- [Problem to work on] Throughout the entries below, report every line where "projection" is found.

- [Records]
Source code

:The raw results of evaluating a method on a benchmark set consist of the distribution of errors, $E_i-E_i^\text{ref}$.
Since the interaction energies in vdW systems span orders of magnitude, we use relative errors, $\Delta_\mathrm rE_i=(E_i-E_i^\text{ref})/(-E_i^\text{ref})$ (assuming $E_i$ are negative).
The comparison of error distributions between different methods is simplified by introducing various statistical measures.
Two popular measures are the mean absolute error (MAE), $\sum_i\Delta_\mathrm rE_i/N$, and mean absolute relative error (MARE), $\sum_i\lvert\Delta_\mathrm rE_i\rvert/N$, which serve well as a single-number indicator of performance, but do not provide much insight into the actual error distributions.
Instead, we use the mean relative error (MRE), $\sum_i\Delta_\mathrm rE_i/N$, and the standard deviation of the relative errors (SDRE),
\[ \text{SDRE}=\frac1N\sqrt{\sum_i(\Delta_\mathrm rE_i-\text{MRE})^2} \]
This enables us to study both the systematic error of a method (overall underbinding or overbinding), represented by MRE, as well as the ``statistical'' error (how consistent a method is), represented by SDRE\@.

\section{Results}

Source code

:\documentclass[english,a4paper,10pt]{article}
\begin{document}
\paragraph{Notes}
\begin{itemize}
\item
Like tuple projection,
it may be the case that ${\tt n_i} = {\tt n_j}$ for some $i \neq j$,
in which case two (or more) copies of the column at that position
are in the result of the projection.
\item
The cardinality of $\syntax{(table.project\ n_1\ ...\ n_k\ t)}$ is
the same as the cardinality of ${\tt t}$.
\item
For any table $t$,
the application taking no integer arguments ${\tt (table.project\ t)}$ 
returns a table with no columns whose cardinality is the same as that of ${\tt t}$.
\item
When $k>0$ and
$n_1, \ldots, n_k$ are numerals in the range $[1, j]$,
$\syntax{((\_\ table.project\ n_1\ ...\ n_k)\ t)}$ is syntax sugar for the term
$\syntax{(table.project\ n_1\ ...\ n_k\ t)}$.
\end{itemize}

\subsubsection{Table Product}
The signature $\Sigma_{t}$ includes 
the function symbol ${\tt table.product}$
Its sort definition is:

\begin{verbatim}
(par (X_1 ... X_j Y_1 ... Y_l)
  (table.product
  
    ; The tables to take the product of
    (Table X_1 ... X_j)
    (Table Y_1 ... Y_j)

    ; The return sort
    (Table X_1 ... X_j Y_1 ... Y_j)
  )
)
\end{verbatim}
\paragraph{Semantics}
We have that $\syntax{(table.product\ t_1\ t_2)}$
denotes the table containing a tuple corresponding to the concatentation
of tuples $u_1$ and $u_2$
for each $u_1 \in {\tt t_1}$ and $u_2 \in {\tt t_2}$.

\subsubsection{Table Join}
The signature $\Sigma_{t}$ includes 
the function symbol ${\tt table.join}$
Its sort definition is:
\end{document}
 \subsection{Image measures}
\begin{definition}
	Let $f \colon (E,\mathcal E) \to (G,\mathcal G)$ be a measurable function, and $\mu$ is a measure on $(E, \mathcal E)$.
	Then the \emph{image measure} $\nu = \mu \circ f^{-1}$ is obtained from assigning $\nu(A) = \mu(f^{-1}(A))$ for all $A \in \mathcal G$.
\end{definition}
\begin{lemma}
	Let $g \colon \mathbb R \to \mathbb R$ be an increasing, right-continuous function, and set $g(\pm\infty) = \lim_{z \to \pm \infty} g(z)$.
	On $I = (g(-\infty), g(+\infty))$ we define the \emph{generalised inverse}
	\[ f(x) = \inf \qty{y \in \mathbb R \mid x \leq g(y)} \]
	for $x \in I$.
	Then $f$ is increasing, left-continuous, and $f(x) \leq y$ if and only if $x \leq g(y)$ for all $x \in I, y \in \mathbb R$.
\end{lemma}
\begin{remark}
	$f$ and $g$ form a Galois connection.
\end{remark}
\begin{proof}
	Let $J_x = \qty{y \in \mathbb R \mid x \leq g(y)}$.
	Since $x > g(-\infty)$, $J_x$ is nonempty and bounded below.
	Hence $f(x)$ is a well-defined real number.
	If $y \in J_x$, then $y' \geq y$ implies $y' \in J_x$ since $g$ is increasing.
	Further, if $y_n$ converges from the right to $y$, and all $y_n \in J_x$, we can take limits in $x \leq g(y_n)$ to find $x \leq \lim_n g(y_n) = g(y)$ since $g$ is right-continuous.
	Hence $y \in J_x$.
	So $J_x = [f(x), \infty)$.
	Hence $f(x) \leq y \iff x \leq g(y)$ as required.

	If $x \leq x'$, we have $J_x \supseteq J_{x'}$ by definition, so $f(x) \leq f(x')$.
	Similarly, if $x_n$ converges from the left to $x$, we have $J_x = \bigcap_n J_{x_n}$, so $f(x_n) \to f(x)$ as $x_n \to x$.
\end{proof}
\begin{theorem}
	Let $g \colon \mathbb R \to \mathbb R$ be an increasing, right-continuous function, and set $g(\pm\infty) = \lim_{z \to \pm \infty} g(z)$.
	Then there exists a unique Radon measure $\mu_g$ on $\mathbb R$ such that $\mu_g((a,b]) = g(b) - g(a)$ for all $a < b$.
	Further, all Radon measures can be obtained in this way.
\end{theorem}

---

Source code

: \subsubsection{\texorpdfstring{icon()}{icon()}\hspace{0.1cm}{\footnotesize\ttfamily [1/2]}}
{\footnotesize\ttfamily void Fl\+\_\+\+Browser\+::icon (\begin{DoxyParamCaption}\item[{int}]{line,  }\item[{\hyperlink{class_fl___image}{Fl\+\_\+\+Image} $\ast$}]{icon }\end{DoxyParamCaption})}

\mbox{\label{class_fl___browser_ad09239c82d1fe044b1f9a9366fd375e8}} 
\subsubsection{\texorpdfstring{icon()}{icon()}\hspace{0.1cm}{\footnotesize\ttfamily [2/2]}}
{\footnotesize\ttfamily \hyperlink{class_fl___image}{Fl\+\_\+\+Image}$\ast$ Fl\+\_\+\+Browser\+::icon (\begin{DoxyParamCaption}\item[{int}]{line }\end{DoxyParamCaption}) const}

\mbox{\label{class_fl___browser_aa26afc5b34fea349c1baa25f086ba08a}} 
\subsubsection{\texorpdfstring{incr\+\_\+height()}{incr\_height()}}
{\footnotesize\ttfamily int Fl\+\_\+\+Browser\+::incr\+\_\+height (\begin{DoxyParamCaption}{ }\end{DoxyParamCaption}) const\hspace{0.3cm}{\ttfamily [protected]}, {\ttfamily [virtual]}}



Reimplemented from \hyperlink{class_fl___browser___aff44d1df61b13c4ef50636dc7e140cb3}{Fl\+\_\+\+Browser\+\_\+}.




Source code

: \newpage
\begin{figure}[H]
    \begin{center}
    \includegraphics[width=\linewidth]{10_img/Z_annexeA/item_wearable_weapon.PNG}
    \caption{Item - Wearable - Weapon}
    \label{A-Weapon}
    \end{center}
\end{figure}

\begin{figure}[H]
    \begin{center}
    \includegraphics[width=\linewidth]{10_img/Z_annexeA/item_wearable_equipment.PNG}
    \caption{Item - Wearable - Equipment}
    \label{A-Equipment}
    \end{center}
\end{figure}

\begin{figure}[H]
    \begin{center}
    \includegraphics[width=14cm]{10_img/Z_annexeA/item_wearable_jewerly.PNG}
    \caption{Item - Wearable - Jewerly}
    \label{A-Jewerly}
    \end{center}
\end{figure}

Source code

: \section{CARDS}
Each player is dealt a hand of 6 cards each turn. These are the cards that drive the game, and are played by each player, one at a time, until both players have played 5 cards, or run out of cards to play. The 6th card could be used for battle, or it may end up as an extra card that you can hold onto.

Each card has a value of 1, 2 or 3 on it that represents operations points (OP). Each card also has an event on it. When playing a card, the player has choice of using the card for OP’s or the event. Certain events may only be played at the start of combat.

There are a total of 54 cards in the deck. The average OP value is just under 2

- [Exercise answer]
Like tuple projection,
are in the result of the projection.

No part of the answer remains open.